Stress increases vulnerability and causes relapse to drugs of abuse. The usually rare read-through variant of acetylcholinesterase (AChE-R) is causally involved in stress-related behaviors, and transgenic mice constitutively overexpressing AChE-R (TgR) show behaviors characteristic of chronic stress. We measured anxiety-like behavior on TgR and control mice under normal conditions and under long-term nicotine treatment. In addition, we measured epibatidine binding in the brain and transcription status in the striatum, using microarrays, in wild-type and TgR mice. TgR mice behaved as more anxious than controls, an effect normalized by long-term nicotine intake. In control mice, long-term nicotine augmented epibatidine binding in several areas of the brain, including the hippocampus and striatum. In TgR transgenics, long-term nicotine increased epibatidine binding in some areas but not in the hippocampus or the striatum. Because the striatum is involved in the mechanisms of drug addiction, we studied how the transgene affected striatal gene expression.
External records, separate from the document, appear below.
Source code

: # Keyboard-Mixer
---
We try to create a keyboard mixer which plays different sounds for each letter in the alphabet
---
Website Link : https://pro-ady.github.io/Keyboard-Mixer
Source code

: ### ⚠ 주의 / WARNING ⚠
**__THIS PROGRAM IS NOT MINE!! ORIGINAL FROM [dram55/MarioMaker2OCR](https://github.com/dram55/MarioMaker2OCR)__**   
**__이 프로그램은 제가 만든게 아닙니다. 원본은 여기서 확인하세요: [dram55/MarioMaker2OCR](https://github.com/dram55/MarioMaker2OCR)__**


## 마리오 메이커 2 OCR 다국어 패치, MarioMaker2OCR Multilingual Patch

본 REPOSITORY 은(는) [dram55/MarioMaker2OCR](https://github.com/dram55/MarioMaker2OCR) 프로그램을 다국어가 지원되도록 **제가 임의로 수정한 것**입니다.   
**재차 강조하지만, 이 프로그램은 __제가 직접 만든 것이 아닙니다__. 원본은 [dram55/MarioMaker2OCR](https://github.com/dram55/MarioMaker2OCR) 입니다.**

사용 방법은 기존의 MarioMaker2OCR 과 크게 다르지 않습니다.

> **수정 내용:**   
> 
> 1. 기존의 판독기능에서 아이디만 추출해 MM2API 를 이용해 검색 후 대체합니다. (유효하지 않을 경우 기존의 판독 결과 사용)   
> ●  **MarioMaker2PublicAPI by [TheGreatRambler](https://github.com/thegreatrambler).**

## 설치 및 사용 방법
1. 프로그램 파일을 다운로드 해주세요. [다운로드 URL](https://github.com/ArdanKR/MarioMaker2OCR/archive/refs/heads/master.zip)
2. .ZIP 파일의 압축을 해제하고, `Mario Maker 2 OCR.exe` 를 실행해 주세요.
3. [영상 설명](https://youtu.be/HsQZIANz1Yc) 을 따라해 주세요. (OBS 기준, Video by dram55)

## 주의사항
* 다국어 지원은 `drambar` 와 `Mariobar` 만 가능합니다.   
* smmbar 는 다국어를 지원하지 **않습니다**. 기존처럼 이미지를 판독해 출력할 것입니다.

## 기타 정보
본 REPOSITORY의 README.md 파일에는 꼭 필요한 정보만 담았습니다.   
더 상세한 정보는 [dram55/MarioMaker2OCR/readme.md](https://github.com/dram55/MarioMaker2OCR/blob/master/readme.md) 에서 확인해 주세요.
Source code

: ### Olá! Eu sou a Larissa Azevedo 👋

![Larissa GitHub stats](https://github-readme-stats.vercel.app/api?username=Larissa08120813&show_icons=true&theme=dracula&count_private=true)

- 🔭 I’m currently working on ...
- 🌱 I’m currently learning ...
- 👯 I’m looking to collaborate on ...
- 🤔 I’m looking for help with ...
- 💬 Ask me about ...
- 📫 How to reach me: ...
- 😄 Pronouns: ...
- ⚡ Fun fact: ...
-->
Whole-genome DNA microarray showed that 23 transcripts were differentially expressed in TgR mouse striata, including 15 known genes, 7 of which are anxiety-related. Subsequent reverse-transcriptase polymerase chain reaction validated changes in 7 of those 15 genes, confirmed the increase trend in 5 more transcripts, and further revealed changes in 5 genes involved in cholinergic signaling. In summary, we found that nicotine acts as an anxiolytic in TgR mice but not in control mice and that continuously overexpressed AChE-R regulates striatal gene expression, modulating cholinergic signaling and stress-related pathways.

Authors: Salas R, Main A, Gangitano DA, Zimmerman G, Ben-Ari S, Soreq H, De Biasi M.
Year of publication: 2008
Journal: Mol Pharmacol. 2008 Dec;74(6):1641-8.